In recent years, Alibaba Group (BABA) has faced significant challenges. Regulatory pressure, slowing domestic consumption growth, and fierce competition from rivals such as Pinduoduo and Meituan once weighed heavily on the stock of this former tech giant, leading many investors to abandon it. However, as we entered 2025, the situation began to change markedly. As of September 17, its stock price had surged nearly 87% over the past 12 months, outperforming both the Hang Seng Index and the Nasdaq Composite Index. In the face of such a strong rebound, many investors are wondering: should they take profits or continue holding in anticipation of further gains?
Behind this rebound lies substantial progress in Alibaba’s key business areas. In the first quarter of fiscal 2026, the company’s revenue reached RMB 248 billion, a 10% year-on-year increase, marking a return to double-digit growth and breaking the previous stagnation. Particularly noteworthy is the outstanding performance of its cloud business, where revenue soared by 26% to RMB 33.4 billion, with AI-related revenue maintaining triple-digit growth for eight consecutive quarters.
In response to competition from rivals like Pinduoduo and Meituan, Alibaba has been actively adjusting its strategy and expanding into high-growth areas such as fast-moving consumer goods (FMCG). Although short-term investments have been substantial, its e-commerce business still achieved a 10% year-on-year increase in the latest quarter, demonstrating that management is tackling market changes with an offensive mindset rather than merely cutting costs.
Despite the significant rebound in its stock price, selling too early could still mean missing out on future opportunities. Alibaba’s current price-to-sales ratio is only 2.8 times, far below the 7-9 times range seen in 2020. Its valuation still resembles that of a traditional retailer rather than a tech platform with multiple growth engines.
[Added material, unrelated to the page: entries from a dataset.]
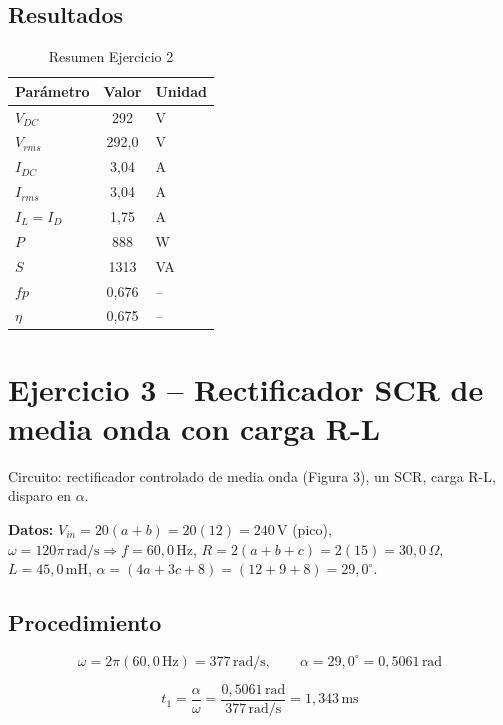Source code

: \documentclass[12pt,a4paper]{article}
\begin{document}
\subsection{Resultados}

\begin{table}[H]
\centering
\begin{tabular}{lcl}
\toprule
\textbf{Parámetro} & \textbf{Valor} & \textbf{Unidad}\\
\midrule
$V_{DC}$ & 292 & V\\
$V_{rms}$ & 292{,}0 & V\\
$I_{DC}$ & 3{,}04 & A\\
$I_{rms}$ & 3{,}04 & A\\
$I_L=I_D$ & 1{,}75 & A\\
$P$ & 888 & W\\
$S$ & 1313 & VA\\
$fp$ & 0{,}676 & --\\
$\eta$ & 0{,}675 & --\\
\bottomrule
\end{tabular}
\caption{Resumen Ejercicio 2}
\end{table}

\newpage
\section{Ejercicio 3 -- Rectificador SCR de media onda con carga R-L}

Circuito: rectificador controlado de media onda (Figura 3), un SCR, carga R-L,
disparo en $\alpha$.

\textbf{Datos:} $V_{in}=20(a+b)=20(12)=240\,\text{V}$ (pico), $\omega=120\pi\,\text{rad/s}
\Rightarrow f=60{,}0\,\text{Hz}$, $R=2(a+b+c)=2(15)=30{,}0\,\Omega$, $L=45{,}0\,\text{mH}$,
$\alpha=(4a+3c+8)=(12+9+8)=29{,}0^\circ$.

\subsection{Procedimiento}

\begin{equation}
    \omega = 2\pi(60{,}0\,\text{Hz}) = 377\,\text{rad/s}, \qquad
    \alpha = 29{,}0^\circ = 0{,}5061\,\text{rad}
\end{equation}

\begin{equation}
    t_1 = \frac{\alpha}{\omega} = \frac{0{,}5061\,\text{rad}}{377\,\text{rad/s}} = \boxed{1{,}343\,\text{ms}}
\end{equation}
\end{document}

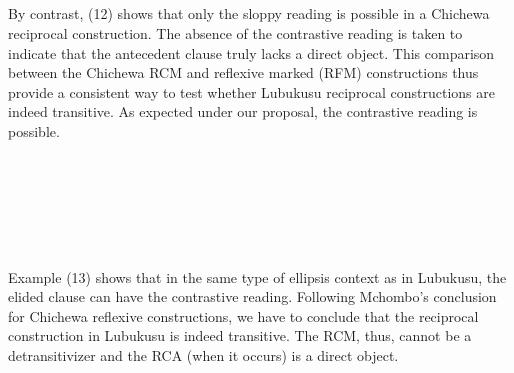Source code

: \documentclass[output=paper]{langsci/langscibook}
\begin{document}
\begin{listWWviiiNumxlileveli}
\item \ea\label{ex:}
\\
\ea\label{ex:}
\\
\ea\label{ex:}
\\
\ea\label{ex:}
\\
\end{listWWviiiNumxlileveli}

By contrast, (12) shows that only the sloppy reading is possible in a Chichewa reciprocal construction. The absence of the contrastive reading is taken to indicate that the antecedent clause truly lacks a direct object. This comparison between the Chichewa RCM and reflexive marked (RFM) constructions thus provide a consistent way to test whether Lubukusu reciprocal constructions are indeed transitive. As expected under our proposal, the contrastive reading is possible.

\begin{listWWviiiNumxlileveli}
\item \ea\label{ex:}
\\
\ea\label{ex:}
\\
\ea\label{ex:}
\\
\ea\label{ex:}
\\
\ea\label{ex:}
\\
\end{listWWviiiNumxlileveli}

Example (13) shows that in the same type of ellipsis context as in Lubukusu, the elided clause can have the contrastive reading. Following Mchombo's conclusion for Chichewa reflexive constructions, we have to conclude that the reciprocal construction in Lubukusu is indeed transitive. The RCM, thus, cannot be a detransitivizer and the RCA (when it occurs) is a direct object.
\end{document}
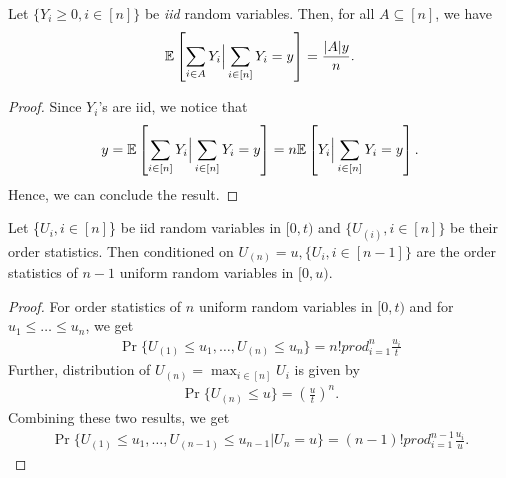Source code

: \documentclass[a4paper,english,10pt]{article}
\begin{document}
\begin{lem}
\label{Lemma:Uniform}
Let $\{Y_i \geq 0,i \in [n]\}$ be \emph{iid} random variables. 
Then, for all $A \subseteq [n]$, we have
\begin{align*}
 \mathbb{E}\left[\sum_{i \in A}Y_i \Big| \sum_{i \in [n]}Y_i=y\right]=\frac{|A|y}{n}.
\end{align*}
\end{lem}
\begin{proof} Since $Y_i$'s are iid, we notice that
\begin{align*}
y = \mathbb{E}\left[\sum_{i \in [n]}Y_i \Big| \sum_{i \in [n]}Y_i=y\right] = n \mathbb{E}\left[Y_i \Big| \sum_{i \in [n]}Y_i=y\right].
\end{align*}
Hence, we can conclude the result.
\end{proof}

\begin{lem}
\label{Lemma:Reduction}
Let \{$U_i,i \in[n]$\} be iid random variables in $[0,t)$ and $\{U_{(i)},i \in [n]\}$ be their order statistics. Then conditioned on $U_{(n)}=u,\{U_i,i \in[n-1]\}$ are the order statistics of $n-1$ uniform random variables in $[0,u)$.
\end{lem}
\begin{proof}
For order statistics of $n$ uniform random variables in $[0,t)$ and for $u_1 \leq \ldots \leq u_n$, we get
\begin{align*}
\Pr\{U_{(1)} \leq u_1, \ldots, U_{(n)} \leq u_n\} = n!prod_{i=1}^{n}\frac{u_i}{t}
\end{align*}
Further, distribution of $U_{(n)} = \max_{i \in [n]} U_i$ is given by 
\begin{align*}
\Pr\{U_{(n)} \leq u\} = \left(\frac{u}{t}\right)^n.
\end{align*}
Combining these two results, we get
\begin{align*}
\Pr\{U_{(1)} \leq u_1, \ldots, U_{(n-1)} \leq u_{n-1} | U_{n} = u\} = (n-1)!prod_{i=1}^{n-1}\frac{u_i}{u}.
\end{align*}
\end{proof}
\end{document}
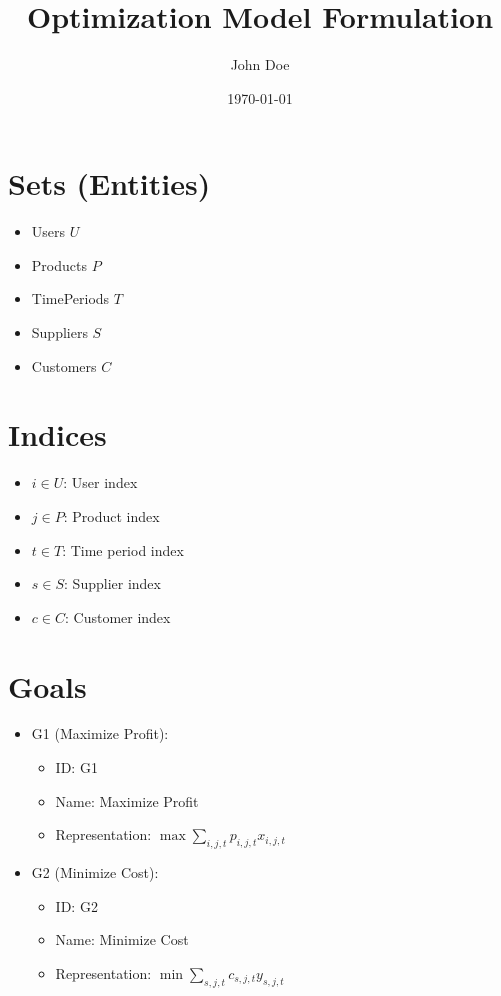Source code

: \documentclass{article}
\title{Optimization Model Formulation}
\author{John Doe}
\date{\today}
\begin{document}
\maketitle
\tableofcontents
\newpage

\section{Sets (Entities)}
\begin{itemize}
    \item Users $U$
    \item Products $P$
    \item TimePeriods $T$
    \item Suppliers $S$
    \item Customers $C$
\end{itemize}

\section{Indices}
\begin{itemize}
    \item $i \in U$: User index
    \item $j \in P$: Product index
    \item $t \in T$: Time period index
    \item $s \in S$: Supplier index
    \item $c \in C$: Customer index
\end{itemize}

\section{Goals}
\begin{itemize}
    \item G1 (Maximize Profit): 
    \begin{itemize}
        \item ID: G1
        \item Name: Maximize Profit
        \item Representation: $\max \sum_{i,j,t} p_{i,j,t} x_{i,j,t}$
    \end{itemize}
    \item G2 (Minimize Cost): 
    \begin{itemize}
        \item ID: G2
        \item Name: Minimize Cost
        \item Representation: $\min \sum_{s,j,t} c_{s,j,t} y_{s,j,t}$
    \end{itemize}
\end{itemize}
\end{document}
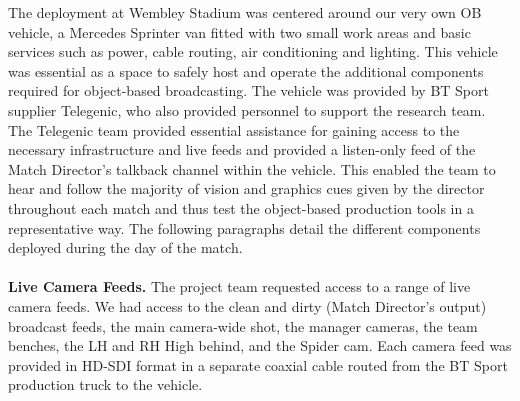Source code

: \documentclass[sigchi-a, authorversion]{acmart}
\begin{document}

The deployment at Wembley Stadium was centered around our very own OB vehicle, a
Mercedes Sprinter van fitted with two small work areas and basic services
such as power, cable routing, air conditioning and lighting. This vehicle was
essential as a space to safely host and operate the additional components
required for object-based broadcasting. The vehicle was provided by BT Sport
supplier Telegenic, who also provided personnel to support the research team.
The Telegenic team provided essential assistance for gaining access to the
necessary infrastructure and live feeds and provided a listen-only feed of the
Match Director's talkback channel within the vehicle. This enabled the team to
hear and follow the majority of vision and graphics cues given by the director throughout each match and thus
test the object-based production tools in a representative way.
The following paragraphs detail the different components deployed during the day
of the match.
\\\\
\textbf{Live Camera Feeds.} The project team requested access to a range of live
camera feeds. We had access to the clean and dirty (Match Director's output)
broadcast feeds, the main camera-wide shot, the manager cameras, the team
benches, the LH and RH High behind, and the Spider cam. Each camera feed was
provided in HD-SDI format in a separate coaxial cable routed from the BT Sport
production truck to the vehicle.
\end{document}
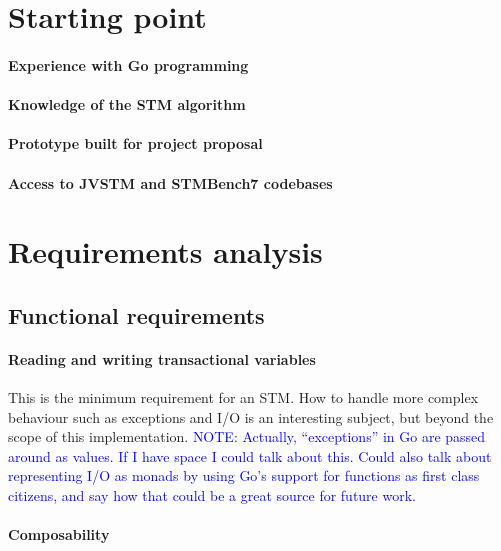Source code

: \documentclass[12pt,a4paper,oneside,openright]{report}
\newcommand{\note}[1]{\textcolor{blue}{NOTE: #1}}
\begin{document}
\section{Starting point}
\label{sec:prep:starting-point}

\paragraph{Experience with Go programming}

\paragraph{Knowledge of the STM algorithm}

\paragraph{Prototype built for project proposal}

\paragraph{Access to JVSTM and STMBench7 codebases}

\section{Requirements analysis}
\label{sec:requ-analys}

\subsection{Functional requirements}
\label{sec:prep:techn-requ}

\paragraph{Reading and writing transactional variables} This is the
minimum requirement for an STM. How to handle more complex behaviour
such as exceptions and I/O is an interesting subject, but beyond the
scope of this implementation. \note{Actually, ``exceptions'' in Go are
  passed around as values. If I have space I could talk about
  this. Could also talk about representing I/O as monads by using Go's
  support for functions as first class citizens, and say how that
  could be a great source for future work.}

\paragraph{Composability}
\end{document}
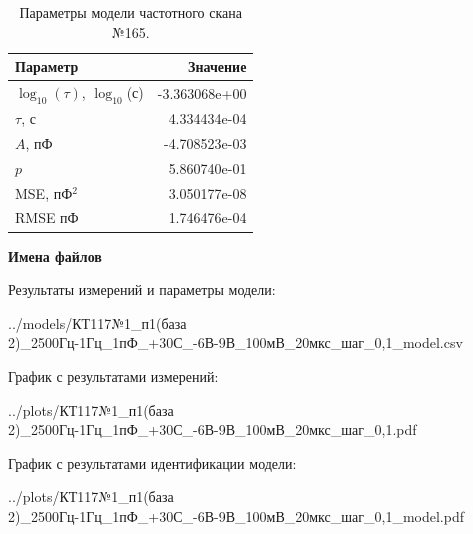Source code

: \begin{table}[!ht]
    \centering
    \caption{Параметры модели частотного скана №165.}
    \begin{tabular}{|l|r|}
        \hline
        Параметр                                       & Значение                  \\ \hline
        $\log_{10}(\tau)$, $\log_{10}$(с)              & -3.363068e+00             \\ \hline
        $\tau$, с                                      & 4.334434e-04              \\ \hline
        $A$, пФ                                        & -4.708523e-03             \\ \hline
        $p$                                            & 5.860740e-01              \\ \hline
        MSE, пФ$^2$                                    & 3.050177e-08              \\ \hline
        RMSE пФ                                        & 1.746476e-04              \\ \hline
    \end{tabular}
    \label{table:frequency_scan_model_165}
\end{table}

\textbf{Имена файлов}

Результаты измерений и параметры модели:

\scriptsize../models/КТ117№1\_п1(база 2)\_2500Гц-1Гц\_1пФ\_+30С\_-6В-9В\_100мВ\_20мкс\_шаг\_0,1\_model.csv
\normalsize

График с результатами измерений:

\scriptsize../plots/КТ117№1\_п1(база 2)\_2500Гц-1Гц\_1пФ\_+30С\_-6В-9В\_100мВ\_20мкс\_шаг\_0,1.pdf
\normalsize

График с результатами идентификации модели:

\scriptsize../plots/КТ117№1\_п1(база 2)\_2500Гц-1Гц\_1пФ\_+30С\_-6В-9В\_100мВ\_20мкс\_шаг\_0,1\_model.pdf
\normalsize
As institutions such as Mizuho, Bernstein, and Citigroup have recently raised their target prices or reiterated bullish ratings, market sentiment remains in the early stages of recovery. If profit growth continues, it is likely to attract more institutional funds, driving further valuation repair.
Of course, Alibaba still faces many challenges. Its core e-commerce business continues to be squeezed by Pinduoduo’s low-price strategy and Meituan’s dominance in local services. Although revenue growth remains steady, non-GAAP net profit fell by 18% year-on-year last quarter, reflecting the pressure on profitability from investments in new businesses like FMCG.
Overall, Alibaba has emerged from its low point but is not yet completely out of the woods. If the company can continue to execute its current strategy in the coming quarters, particularly by making steady progress in cloud computing, artificial intelligence, and e-commerce innovation, this recovery may still have room to sustain.